## [Problem statement]
Count how many lines of the data include the string "mechanisms", then say that number and stop.

## [Task inputs]
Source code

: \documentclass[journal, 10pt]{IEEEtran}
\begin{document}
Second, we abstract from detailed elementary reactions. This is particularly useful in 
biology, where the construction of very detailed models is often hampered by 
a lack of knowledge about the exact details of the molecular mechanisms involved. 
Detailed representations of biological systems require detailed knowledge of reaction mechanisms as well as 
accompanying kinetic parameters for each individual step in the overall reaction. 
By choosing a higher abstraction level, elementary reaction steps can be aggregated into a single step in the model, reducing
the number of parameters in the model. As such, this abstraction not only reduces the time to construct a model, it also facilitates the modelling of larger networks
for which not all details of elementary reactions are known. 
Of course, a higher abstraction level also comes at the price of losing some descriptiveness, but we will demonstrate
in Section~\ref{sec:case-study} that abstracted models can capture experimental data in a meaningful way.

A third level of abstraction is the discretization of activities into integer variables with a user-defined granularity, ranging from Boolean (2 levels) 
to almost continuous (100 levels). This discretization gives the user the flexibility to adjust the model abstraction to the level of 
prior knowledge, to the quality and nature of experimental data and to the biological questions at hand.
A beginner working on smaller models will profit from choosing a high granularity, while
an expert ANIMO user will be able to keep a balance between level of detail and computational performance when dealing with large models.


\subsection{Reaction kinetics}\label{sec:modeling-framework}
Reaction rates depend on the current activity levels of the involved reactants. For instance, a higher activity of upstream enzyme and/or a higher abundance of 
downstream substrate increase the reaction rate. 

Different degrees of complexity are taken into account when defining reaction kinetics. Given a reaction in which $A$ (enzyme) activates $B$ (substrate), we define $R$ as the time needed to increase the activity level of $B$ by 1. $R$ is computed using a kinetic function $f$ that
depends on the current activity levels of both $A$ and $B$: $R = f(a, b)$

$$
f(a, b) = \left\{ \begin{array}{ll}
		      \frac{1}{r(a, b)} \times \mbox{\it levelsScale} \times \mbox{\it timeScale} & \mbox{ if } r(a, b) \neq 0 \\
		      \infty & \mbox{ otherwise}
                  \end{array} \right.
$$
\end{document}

## [Exercise response]
2